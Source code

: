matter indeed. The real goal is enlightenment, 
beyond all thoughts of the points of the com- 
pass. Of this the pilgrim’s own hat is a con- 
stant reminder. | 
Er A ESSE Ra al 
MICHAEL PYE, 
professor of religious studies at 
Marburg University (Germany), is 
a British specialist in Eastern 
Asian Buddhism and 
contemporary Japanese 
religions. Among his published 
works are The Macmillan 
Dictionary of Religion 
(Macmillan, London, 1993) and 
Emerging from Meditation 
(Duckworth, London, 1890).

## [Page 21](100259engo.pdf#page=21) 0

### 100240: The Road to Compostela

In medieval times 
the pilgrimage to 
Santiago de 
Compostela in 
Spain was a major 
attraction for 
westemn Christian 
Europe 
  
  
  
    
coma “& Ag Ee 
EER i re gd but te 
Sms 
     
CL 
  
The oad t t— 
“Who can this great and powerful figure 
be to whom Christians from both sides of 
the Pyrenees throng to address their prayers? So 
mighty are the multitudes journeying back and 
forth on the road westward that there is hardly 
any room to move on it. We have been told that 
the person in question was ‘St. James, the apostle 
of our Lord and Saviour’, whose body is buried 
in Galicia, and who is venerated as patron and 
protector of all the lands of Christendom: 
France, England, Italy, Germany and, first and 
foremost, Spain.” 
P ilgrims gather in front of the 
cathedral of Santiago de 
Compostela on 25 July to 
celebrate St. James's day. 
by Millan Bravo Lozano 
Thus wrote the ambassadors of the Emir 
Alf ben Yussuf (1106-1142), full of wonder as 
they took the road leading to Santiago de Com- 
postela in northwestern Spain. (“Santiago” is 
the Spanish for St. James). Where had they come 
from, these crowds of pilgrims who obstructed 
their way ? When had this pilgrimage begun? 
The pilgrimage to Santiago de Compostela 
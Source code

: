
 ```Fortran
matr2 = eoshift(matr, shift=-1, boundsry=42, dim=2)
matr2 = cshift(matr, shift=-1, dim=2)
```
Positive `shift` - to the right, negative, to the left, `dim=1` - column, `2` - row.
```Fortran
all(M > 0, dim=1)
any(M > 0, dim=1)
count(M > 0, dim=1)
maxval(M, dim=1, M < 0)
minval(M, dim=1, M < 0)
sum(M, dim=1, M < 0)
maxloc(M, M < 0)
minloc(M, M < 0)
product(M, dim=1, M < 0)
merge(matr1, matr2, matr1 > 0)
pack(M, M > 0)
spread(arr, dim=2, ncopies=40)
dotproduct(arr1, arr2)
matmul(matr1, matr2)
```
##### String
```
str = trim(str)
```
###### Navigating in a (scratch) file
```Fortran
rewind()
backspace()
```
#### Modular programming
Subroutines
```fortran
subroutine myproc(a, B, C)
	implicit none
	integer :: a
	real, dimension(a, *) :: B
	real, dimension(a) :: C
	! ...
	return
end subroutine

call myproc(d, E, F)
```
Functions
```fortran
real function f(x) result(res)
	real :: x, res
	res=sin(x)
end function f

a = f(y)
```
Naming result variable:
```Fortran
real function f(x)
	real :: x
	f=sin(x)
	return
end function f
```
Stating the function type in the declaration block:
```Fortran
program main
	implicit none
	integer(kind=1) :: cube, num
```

• [Work instruction]
Each entry should be reproduced in the output exactly.

• [Output for this task]
Source code

:matter indeed. The real goal is enlightenment, 
beyond all thoughts of the points of the com- 
pass. Of this the pilgrim’s own hat is a con- 
stant reminder. | 
Er A ESSE Ra al 
MICHAEL PYE, 
professor of religious studies at 
Marburg University (Germany), is 
a British specialist in Eastern 
Asian Buddhism and 
contemporary Japanese 
religions. Among his published 
works are The Macmillan 
Dictionary of Religion 
(Macmillan, London, 1993) and 
Emerging from Meditation 
(Duckworth, London, 1890).

## [Page 21](100259engo.pdf#page=21) 0

### 100240: The Road to Compostela

In medieval times 
the pilgrimage to 
Santiago de 
Compostela in 
Spain was a major 
attraction for 
westemn Christian 
Europe 
  
  
  
    
coma “& Ag Ee 
EER i re gd but te 
Sms 
     
CL 
  
The oad t t— 
“Who can this great and powerful figure 
be to whom Christians from both sides of 
the Pyrenees throng to address their prayers? So 
mighty are the multitudes journeying back and 
forth on the road westward that there is hardly 
any room to move on it. We have been told that 
the person in question was ‘St. James, the apostle 
of our Lord and Saviour’, whose body is buried 
in Galicia, and who is venerated as patron and 
protector of all the lands of Christendom: 
France, England, Italy, Germany and, first and 
foremost, Spain.” 
P ilgrims gather in front of the 
cathedral of Santiago de 
Compostela on 25 July to 
celebrate St. James's day. 
by Millan Bravo Lozano 
Thus wrote the ambassadors of the Emir 
Alf ben Yussuf (1106-1142), full of wonder as 
they took the road leading to Santiago de Com- 
postela in northwestern Spain. (“Santiago” is 
the Spanish for St. James). Where had they come 
from, these crowds of pilgrims who obstructed 
their way ? When had this pilgrimage begun? 
The pilgrimage to Santiago de Compostela 
Source code

:
 ```Fortran
matr2 = eoshift(matr, shift=-1, boundsry=42, dim=2)
matr2 = cshift(matr, shift=-1, dim=2)
```
Positive `shift` - to the right, negative, to the left, `dim=1` - column, `2` - row.
```Fortran
all(M > 0, dim=1)
any(M > 0, dim=1)
count(M > 0, dim=1)
maxval(M, dim=1, M < 0)
minval(M, dim=1, M < 0)
sum(M, dim=1, M < 0)
maxloc(M, M < 0)
minloc(M, M < 0)
product(M, dim=1, M < 0)
merge(matr1, matr2, matr1 > 0)
pack(M, M > 0)
spread(arr, dim=2, ncopies=40)
dotproduct(arr1, arr2)
matmul(matr1, matr2)
```
##### String
```
str = trim(str)
```
###### Navigating in a (scratch) file
```Fortran
rewind()
backspace()
```
#### Modular programming
Subroutines
```fortran
subroutine myproc(a, B, C)
	implicit none
	integer :: a
	real, dimension(a, *) :: B
	real, dimension(a) :: C
	! ...
	return
end subroutine

call myproc(d, E, F)
```
Functions
```fortran
real function f(x) result(res)
	real :: x, res
	res=sin(x)
end function f

a = f(y)
```
Naming result variable:
```Fortran
real function f(x)
	real :: x
	f=sin(x)
	return
end function f
```
Stating the function type in the declaration block:
```Fortran
program main
	implicit none
	integer(kind=1) :: cube, num
```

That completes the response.